Work instructions: The records are given next. Repeat each one exactly.

Given records:
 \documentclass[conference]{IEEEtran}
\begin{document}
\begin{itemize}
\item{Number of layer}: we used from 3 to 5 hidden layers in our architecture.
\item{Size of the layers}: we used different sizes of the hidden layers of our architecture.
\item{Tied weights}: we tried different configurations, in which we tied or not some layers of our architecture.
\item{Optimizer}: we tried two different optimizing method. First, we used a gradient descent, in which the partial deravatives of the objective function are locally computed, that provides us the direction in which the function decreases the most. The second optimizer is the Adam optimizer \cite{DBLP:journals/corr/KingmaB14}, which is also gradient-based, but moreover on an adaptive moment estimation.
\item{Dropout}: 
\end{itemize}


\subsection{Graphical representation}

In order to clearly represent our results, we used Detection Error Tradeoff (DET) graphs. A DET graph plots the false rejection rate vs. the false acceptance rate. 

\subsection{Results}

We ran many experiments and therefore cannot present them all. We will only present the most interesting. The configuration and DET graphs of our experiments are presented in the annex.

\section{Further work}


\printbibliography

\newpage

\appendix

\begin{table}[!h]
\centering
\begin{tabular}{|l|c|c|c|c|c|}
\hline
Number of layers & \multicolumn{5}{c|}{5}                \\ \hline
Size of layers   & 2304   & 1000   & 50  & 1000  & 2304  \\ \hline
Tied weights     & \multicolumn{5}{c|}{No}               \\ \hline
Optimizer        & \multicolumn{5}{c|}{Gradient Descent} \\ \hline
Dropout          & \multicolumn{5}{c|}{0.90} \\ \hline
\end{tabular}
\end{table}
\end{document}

Written answer:
 \documentclass[conference]{IEEEtran}
\begin{document}
\begin{itemize}
\item{Number of layer}: we used from 3 to 5 hidden layers in our architecture.
\item{Size of the layers}: we used different sizes of the hidden layers of our architecture.
\item{Tied weights}: we tried different configurations, in which we tied or not some layers of our architecture.
\item{Optimizer}: we tried two different optimizing method. First, we used a gradient descent, in which the partial deravatives of the objective function are locally computed, that provides us the direction in which the function decreases the most. The second optimizer is the Adam optimizer \cite{DBLP:journals/corr/KingmaB14}, which is also gradient-based, but moreover on an adaptive moment estimation.
\item{Dropout}: 
\end{itemize}


\subsection{Graphical representation}

In order to clearly represent our results, we used Detection Error Tradeoff (DET) graphs. A DET graph plots the false rejection rate vs. the false acceptance rate. 

\subsection{Results}

We ran many experiments and therefore cannot present them all. We will only present the most interesting. The configuration and DET graphs of our experiments are presented in the annex.

\section{Further work}


\printbibliography

\newpage

\appendix

\begin{table}[!h]
\centering
\begin{tabular}{|l|c|c|c|c|c|}
\hline
Number of layers & \multicolumn{5}{c|}{5}                \\ \hline
Size of layers   & 2304   & 1000   & 50  & 1000  & 2304  \\ \hline
Tied weights     & \multicolumn{5}{c|}{No}               \\ \hline
Optimizer        & \multicolumn{5}{c|}{Gradient Descent} \\ \hline
Dropout          & \multicolumn{5}{c|}{0.90} \\ \hline
\end{tabular}
\end{table}
\end{document}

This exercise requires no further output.